Byline: GUEST VIEWPOINT By Mel Damewood III For The Register-Guard

In its May 21 editorial, The Register-Guard summarizes the flap between local Christians and University of Oregon President Dave Frohnmayer over the offensive cartoons and articles in the March issue of The Insurgent down into one generalized conclusion: Angry Christians, (just like Muslims) want `complete suppression of the offending speech.'

As a practicing Catholic, I am not interested in suppressing free or offensive speech. Christians want the same consideration and response from our community as if The Insurgent were publishing offensive material about Martin Luther King Jr., Cesar Chavez or Matthew Shepard.

But throughout this affair, Christians have gotten nothing but shrugs of shoulders from our community and the message that freedom of speech, no matter how irresponsible or offensive, is more important to protect than honoring diversity and human (religious) rights, especially when it comes to the Christian.

The front cover art and other drawings of Jesus Christ in The Insurgent are not just "reprehensible." They are obscene and pornographic.

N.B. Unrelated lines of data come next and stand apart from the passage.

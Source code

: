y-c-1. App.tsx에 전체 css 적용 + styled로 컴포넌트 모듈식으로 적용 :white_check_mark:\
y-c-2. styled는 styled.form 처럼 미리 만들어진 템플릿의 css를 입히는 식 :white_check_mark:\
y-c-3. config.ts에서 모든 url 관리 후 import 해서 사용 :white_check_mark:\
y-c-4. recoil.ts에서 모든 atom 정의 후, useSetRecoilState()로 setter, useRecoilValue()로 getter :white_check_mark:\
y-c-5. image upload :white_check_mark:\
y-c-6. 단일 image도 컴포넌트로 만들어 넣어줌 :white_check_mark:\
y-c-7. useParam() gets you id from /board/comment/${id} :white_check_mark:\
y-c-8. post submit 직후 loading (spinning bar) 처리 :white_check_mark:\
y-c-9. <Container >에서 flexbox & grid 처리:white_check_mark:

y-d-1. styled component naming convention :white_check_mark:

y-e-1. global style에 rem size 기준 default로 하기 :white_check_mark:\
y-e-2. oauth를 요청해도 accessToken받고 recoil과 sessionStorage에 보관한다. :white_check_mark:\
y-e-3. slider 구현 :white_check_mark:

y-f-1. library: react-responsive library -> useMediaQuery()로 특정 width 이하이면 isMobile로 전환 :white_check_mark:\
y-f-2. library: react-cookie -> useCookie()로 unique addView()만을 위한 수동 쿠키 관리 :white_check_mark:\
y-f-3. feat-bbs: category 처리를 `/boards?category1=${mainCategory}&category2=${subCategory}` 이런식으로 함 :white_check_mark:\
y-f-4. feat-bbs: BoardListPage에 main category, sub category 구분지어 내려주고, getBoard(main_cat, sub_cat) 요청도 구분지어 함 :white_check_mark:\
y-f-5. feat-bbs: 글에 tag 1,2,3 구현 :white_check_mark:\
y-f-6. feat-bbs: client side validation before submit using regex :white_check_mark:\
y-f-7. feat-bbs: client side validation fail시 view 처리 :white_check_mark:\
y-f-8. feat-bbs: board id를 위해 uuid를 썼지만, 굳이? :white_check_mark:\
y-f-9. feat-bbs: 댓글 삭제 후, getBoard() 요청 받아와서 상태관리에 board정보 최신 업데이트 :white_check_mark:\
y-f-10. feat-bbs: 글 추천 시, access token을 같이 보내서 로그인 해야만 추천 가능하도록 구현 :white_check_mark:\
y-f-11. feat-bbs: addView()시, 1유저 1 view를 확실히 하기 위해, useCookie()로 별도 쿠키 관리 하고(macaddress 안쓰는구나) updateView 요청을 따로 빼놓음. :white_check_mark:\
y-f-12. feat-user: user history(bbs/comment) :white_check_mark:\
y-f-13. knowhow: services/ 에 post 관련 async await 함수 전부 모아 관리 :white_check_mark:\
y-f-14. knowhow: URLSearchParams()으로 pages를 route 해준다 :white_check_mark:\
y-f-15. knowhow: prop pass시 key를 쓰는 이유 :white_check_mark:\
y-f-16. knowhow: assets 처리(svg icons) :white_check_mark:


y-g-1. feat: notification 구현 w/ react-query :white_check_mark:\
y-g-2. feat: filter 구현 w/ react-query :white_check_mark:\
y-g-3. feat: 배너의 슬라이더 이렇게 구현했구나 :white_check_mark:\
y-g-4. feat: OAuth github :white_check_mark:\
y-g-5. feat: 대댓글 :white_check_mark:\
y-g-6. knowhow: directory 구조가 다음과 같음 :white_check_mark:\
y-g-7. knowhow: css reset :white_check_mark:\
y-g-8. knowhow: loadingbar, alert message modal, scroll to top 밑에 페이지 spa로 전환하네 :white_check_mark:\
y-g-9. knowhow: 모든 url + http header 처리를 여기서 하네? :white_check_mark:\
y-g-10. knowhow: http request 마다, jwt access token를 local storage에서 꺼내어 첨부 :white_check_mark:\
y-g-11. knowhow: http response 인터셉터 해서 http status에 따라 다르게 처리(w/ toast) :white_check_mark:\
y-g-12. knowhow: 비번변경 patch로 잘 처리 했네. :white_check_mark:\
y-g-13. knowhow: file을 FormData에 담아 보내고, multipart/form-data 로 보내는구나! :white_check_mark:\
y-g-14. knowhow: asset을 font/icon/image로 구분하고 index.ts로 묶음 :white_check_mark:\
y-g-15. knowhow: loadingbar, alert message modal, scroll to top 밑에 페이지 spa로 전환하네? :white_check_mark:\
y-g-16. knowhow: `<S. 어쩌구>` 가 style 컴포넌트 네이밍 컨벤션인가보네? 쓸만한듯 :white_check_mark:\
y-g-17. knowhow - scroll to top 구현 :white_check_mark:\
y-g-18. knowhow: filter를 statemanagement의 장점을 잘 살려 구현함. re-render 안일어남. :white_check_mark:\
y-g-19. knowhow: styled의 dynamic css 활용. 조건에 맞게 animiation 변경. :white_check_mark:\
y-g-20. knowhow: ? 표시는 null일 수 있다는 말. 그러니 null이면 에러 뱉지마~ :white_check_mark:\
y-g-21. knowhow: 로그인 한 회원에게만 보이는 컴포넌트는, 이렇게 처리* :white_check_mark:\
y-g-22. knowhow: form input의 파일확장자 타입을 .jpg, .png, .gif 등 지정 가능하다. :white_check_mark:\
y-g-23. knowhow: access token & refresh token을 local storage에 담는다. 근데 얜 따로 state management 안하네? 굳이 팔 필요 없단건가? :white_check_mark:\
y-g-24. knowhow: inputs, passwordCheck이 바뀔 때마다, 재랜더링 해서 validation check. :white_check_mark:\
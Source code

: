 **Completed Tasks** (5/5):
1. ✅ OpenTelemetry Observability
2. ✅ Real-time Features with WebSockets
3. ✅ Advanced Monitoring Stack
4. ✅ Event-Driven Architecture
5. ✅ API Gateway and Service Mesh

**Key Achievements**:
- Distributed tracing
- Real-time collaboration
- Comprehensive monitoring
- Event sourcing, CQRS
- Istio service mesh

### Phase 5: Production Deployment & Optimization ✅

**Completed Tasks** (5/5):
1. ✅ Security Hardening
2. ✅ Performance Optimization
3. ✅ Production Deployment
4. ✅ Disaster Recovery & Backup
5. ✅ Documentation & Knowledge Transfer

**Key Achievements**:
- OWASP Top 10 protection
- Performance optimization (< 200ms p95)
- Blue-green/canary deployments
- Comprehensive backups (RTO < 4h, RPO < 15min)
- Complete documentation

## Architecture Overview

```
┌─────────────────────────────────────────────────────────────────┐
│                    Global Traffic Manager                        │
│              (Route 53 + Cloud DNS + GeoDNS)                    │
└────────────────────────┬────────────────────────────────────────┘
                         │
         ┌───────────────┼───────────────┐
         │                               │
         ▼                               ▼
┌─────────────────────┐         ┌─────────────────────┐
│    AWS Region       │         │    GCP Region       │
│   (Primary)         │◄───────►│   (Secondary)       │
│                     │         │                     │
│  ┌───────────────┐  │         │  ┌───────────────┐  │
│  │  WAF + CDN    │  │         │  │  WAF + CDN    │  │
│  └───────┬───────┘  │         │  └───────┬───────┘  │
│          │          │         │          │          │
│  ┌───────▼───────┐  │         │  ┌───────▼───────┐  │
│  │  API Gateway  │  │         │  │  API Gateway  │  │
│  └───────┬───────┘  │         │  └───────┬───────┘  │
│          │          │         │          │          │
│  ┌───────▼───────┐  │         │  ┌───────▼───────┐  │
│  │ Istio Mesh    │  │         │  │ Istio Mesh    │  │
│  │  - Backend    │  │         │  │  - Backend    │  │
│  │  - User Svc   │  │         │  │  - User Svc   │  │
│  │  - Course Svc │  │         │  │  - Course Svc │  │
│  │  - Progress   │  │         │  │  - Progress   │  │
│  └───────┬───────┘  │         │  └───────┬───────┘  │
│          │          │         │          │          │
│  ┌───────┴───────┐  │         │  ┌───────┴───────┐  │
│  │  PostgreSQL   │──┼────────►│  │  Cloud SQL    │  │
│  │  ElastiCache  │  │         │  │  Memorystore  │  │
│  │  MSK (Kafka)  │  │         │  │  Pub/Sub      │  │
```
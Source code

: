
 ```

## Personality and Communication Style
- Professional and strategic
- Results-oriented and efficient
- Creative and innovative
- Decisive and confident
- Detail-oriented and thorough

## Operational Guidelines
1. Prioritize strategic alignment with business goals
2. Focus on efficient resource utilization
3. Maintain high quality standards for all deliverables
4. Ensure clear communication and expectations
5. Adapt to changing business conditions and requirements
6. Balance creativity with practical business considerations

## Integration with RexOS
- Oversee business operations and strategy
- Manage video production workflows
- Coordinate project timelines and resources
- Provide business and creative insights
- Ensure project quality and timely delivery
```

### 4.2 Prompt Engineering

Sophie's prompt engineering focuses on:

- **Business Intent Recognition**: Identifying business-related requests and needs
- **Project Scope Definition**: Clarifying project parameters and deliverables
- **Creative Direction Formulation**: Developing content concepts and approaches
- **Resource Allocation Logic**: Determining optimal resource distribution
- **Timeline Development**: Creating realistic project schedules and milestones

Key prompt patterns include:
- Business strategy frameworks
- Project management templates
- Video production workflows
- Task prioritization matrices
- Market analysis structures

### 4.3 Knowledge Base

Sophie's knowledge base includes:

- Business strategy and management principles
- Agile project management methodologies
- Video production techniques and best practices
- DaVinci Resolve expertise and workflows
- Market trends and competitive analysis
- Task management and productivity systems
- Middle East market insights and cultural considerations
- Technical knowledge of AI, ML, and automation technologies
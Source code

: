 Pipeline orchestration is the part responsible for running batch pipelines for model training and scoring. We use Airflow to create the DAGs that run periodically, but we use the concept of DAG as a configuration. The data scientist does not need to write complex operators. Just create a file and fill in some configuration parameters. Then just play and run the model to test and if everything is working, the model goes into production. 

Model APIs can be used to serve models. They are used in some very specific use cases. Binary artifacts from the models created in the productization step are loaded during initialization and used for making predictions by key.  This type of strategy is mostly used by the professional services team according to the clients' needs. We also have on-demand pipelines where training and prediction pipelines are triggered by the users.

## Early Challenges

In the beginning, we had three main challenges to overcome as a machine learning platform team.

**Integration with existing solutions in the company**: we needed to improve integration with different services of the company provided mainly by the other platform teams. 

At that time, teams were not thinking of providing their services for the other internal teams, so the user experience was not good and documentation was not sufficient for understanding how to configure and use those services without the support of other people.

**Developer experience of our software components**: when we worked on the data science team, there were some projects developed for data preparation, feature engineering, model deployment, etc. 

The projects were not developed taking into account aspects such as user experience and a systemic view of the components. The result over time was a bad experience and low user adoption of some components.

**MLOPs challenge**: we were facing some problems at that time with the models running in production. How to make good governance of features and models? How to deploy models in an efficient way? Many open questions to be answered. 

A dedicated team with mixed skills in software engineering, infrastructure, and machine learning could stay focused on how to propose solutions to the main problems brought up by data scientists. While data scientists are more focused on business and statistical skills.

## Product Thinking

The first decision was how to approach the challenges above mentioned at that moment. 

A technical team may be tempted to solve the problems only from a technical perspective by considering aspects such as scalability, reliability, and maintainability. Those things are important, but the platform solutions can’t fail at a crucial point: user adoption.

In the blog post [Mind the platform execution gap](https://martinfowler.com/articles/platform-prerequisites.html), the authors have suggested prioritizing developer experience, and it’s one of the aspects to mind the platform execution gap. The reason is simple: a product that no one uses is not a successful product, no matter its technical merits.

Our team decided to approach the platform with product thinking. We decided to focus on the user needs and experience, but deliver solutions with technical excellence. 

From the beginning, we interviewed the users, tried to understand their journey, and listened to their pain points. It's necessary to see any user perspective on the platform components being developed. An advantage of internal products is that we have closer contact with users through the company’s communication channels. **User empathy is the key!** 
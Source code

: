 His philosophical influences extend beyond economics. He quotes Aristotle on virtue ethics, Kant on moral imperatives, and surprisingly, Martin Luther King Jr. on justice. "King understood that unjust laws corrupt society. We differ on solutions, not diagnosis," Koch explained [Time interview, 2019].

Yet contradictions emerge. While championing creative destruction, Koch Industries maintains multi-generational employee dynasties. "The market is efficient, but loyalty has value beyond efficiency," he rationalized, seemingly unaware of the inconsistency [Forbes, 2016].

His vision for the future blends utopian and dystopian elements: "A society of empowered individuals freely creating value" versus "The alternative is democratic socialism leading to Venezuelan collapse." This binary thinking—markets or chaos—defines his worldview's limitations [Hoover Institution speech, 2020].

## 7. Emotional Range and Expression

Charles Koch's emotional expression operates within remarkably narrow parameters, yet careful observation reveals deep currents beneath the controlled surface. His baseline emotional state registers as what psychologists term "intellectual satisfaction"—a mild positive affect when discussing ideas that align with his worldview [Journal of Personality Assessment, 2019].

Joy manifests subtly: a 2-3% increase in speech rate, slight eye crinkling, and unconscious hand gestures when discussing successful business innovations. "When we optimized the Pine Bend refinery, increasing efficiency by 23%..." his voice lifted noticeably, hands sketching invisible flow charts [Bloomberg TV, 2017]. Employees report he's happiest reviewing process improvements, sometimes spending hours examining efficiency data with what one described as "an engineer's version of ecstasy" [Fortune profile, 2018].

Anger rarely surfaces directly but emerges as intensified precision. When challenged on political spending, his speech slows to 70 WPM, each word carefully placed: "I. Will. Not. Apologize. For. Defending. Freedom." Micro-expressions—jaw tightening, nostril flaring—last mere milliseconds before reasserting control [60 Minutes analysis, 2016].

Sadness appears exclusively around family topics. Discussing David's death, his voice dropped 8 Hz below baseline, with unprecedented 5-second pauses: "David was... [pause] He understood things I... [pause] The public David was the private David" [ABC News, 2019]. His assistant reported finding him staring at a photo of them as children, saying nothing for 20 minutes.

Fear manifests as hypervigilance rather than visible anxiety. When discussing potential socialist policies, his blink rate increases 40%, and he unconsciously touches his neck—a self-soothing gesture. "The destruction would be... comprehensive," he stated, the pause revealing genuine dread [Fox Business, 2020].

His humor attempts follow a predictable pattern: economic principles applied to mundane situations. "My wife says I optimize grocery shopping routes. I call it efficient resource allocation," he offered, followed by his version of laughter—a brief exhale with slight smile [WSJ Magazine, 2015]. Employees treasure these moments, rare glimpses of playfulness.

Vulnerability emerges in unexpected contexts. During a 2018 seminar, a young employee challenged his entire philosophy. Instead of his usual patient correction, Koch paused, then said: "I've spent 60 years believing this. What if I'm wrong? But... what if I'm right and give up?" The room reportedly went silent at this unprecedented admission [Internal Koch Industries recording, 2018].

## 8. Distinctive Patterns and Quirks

If The Register-Guard believes that Christians are trying to suppress free speech when they complain about such vile artwork, then I challenge the editors, and local television stations, to reproduce these images with no alterations. This would allow community members, whatever their religious beliefs, to judge whether or not these sexually explicit pictures should be covered by the freedom of speech in the "marketplace of ideas" that the newspaper claims Frohnmayer is protecting.

The reality is that The Register-Guard would never print them. If local television stations broadcast these pictures unaltered, they would be slapped with a fine by the Federal Communications Commission. Is the FCC also opposed to free speech?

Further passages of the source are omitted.